Jubilee: Recipes from two centuries of African American cooking, currently available here, breathes new life into black cookbooks and their history. Tipton-Martin describes how she scoured antique shops for forgotten books by past black cooks. Her collection of nearly 400 books, some from the early 19th century, cover an expansive culinary past. Tipton-Martin weaves history, heritage, and recipes together in a way I hadn’t experienced before.
In the chapter titled, “Liquified Soul”, Tipton-Martin tells the story of Tom Bullock, the first black bartender to publish a cocktail book titled The Ideal Bartender. Bullock, so well known for his skills, has the introduction for the book written by one of the Bushes. Jubilee includes a copy of Bullock’s mint julep recipe (pg. 79), which was wrongful attributed to someone else in The Blue Grass Cookbook. The recipe calls for easily obtained ingredients and provides great detail on how to craft the ideal cocktail.
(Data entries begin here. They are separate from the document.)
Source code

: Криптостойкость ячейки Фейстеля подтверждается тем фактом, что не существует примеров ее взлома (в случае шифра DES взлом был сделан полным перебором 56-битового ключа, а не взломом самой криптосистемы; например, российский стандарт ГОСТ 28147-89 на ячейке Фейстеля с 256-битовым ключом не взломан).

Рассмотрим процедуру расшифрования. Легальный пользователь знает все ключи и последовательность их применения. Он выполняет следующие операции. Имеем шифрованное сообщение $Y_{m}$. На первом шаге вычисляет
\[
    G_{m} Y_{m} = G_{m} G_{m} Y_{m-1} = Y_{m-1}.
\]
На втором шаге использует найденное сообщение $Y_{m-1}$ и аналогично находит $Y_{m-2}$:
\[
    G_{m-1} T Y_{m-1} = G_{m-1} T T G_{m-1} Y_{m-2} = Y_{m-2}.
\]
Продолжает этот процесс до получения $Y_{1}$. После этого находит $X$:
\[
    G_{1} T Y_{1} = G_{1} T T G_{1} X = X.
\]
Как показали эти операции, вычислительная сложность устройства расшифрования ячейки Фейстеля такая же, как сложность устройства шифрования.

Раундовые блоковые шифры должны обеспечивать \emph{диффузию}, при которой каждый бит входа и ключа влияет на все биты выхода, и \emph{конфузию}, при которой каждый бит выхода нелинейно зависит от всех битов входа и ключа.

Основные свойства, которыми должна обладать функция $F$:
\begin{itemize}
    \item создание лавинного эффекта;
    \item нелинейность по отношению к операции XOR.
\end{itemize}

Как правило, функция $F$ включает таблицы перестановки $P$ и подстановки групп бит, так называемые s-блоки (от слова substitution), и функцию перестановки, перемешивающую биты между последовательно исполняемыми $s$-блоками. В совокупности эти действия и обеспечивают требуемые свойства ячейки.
“A Little Bit of This, a Little Bit of That” introduces the reader to Nicodemus, the only remaining Black town in the western United States. Established after Reconstruction, the town was hailed as a new beginning for newly emancipated families. Newcomers with limited resources took a bit of this and that to create a home of their own. Similar to the string beans a la creole recipe ((pg. 187), adapted from Bertha Turner’s cookbook, The Federation Cook Book: A Collection of Tested Recipe, Contributed by the Colored Women of the State of California. The recipe mixes fresh green beans with tomatoes and green chilies that deliver a slight kick. This dish offers an approach to green beans different than that of my own up bring, which included boiled beans with smoked ham hocks, diced potatoes, and onions. Tipton-Martin encourages the reader/cook to experiment with the recipes, by taking a bit of this and that to make it your own. Just as she has done with Jubilee.
This cookbook calls for a celebration or better yet a jubilee. Filled with culinary stories of creativity and perseverance, I’m sure it will be in regular rotation in my kitchen. Be sure to pick your own copy and relive some culinary history.